Calculates the lumping of an ordinal covariate that preserves the maximum Ross-estimated mutual information with a numeric outcome.

Usage

maximum_mutual_information_ordinal_supervised_continuous(
  x,
  y,
  threshold,
  k = 3L
)

Arguments

x

Ordinal covariate. A factor is interpreted in factor level order. Otherwise the sorted unique values are used as the ordinal levels.

y

Numeric outcome vector.

threshold

Minimum number of samples each lumped level must contain.

k

Number of nearest neighbours used by the Ross estimator.
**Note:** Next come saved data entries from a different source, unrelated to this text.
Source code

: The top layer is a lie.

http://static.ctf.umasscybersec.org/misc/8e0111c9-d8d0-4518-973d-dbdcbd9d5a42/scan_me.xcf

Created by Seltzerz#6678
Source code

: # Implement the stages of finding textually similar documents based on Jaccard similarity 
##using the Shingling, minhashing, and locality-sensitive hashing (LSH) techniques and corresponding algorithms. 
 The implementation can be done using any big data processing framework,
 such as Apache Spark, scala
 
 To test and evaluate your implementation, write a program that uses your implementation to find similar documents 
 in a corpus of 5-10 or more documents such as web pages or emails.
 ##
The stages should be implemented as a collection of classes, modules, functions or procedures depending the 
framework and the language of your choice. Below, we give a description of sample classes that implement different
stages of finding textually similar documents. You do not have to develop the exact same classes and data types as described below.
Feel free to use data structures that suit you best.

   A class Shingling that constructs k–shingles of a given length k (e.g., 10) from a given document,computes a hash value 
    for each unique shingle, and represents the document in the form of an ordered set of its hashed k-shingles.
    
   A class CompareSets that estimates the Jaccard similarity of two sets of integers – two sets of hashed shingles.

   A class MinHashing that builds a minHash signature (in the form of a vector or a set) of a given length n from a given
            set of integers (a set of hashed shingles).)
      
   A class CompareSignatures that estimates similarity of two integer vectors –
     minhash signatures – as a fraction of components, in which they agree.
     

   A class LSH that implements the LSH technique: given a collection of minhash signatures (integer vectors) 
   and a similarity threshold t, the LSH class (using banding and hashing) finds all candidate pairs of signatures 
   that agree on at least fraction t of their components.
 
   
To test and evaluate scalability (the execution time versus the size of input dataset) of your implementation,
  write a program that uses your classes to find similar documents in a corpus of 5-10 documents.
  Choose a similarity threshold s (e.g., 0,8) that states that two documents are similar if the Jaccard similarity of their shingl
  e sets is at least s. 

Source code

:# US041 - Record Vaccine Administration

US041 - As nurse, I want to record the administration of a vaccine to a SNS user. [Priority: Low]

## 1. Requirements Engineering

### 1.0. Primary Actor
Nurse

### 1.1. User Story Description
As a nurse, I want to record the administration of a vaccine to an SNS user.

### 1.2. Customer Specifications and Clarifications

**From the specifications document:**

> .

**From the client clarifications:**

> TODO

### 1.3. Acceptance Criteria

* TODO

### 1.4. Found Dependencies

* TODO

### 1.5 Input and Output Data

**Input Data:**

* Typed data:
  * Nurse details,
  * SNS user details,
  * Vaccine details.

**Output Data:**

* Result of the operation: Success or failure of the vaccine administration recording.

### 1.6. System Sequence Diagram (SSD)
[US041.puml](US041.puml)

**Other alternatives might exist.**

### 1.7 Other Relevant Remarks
Default: 3.

Value

A list containing information about the optimal lumping:

mutual_information

Double representing the Ross-estimated mutual information between the lumped covariate and the outcome.

loss

Double representing the amount of information lost by lumping.

lumping

Integer vector containing the cut points of the optimal lumping, in the same convention as the ordinal discrete implementation.

See also

maximum_mutual_information_ordinal_supervised() for the discrete-outcome version.

maximum_mutual_information_nominal_supervised_continuous() for the nominal analogue.

lump_ordinal_supervised() for a user-friendly wrapper that applies the lumping.

Author

Daan Koning

Examples

set.seed(1)
x <- ordered(rep(c("Low", "Medium", "High"), each = 5),
             levels = c("Low", "Medium", "High"))
y <- c(rnorm(5, 0), rnorm(5, 2), rnorm(5, 4))
maximum_mutual_information_ordinal_supervised_continuous(x, y, threshold = 5)
#> $mutual_information
#> [1] 0.4307968
#> 
#> $loss
#> [1] 0
#> 
#> $lumping
#> [1] 1 2 3 4
#>